====== Given data ======

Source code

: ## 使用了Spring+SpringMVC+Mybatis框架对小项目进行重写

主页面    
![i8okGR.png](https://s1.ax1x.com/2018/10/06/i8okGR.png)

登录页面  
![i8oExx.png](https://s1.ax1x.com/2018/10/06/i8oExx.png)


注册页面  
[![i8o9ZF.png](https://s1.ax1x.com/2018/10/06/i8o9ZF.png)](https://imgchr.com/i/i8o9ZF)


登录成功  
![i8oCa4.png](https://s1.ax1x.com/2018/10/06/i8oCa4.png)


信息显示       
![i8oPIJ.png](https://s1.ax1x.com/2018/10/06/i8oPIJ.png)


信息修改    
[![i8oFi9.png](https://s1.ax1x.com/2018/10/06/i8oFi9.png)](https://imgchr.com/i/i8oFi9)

======

— Your assignment —
From the records above, pull out every line containing the word "imgchr".

— The answer —
[![i8o9ZF.png](https://s1.ax1x.com/2018/10/06/i8o9ZF.png)](https://imgchr.com/i/i8o9ZF)
[![i8oFi9.png](https://s1.ax1x.com/2018/10/06/i8oFi9.png)](https://imgchr.com/i/i8oFi9)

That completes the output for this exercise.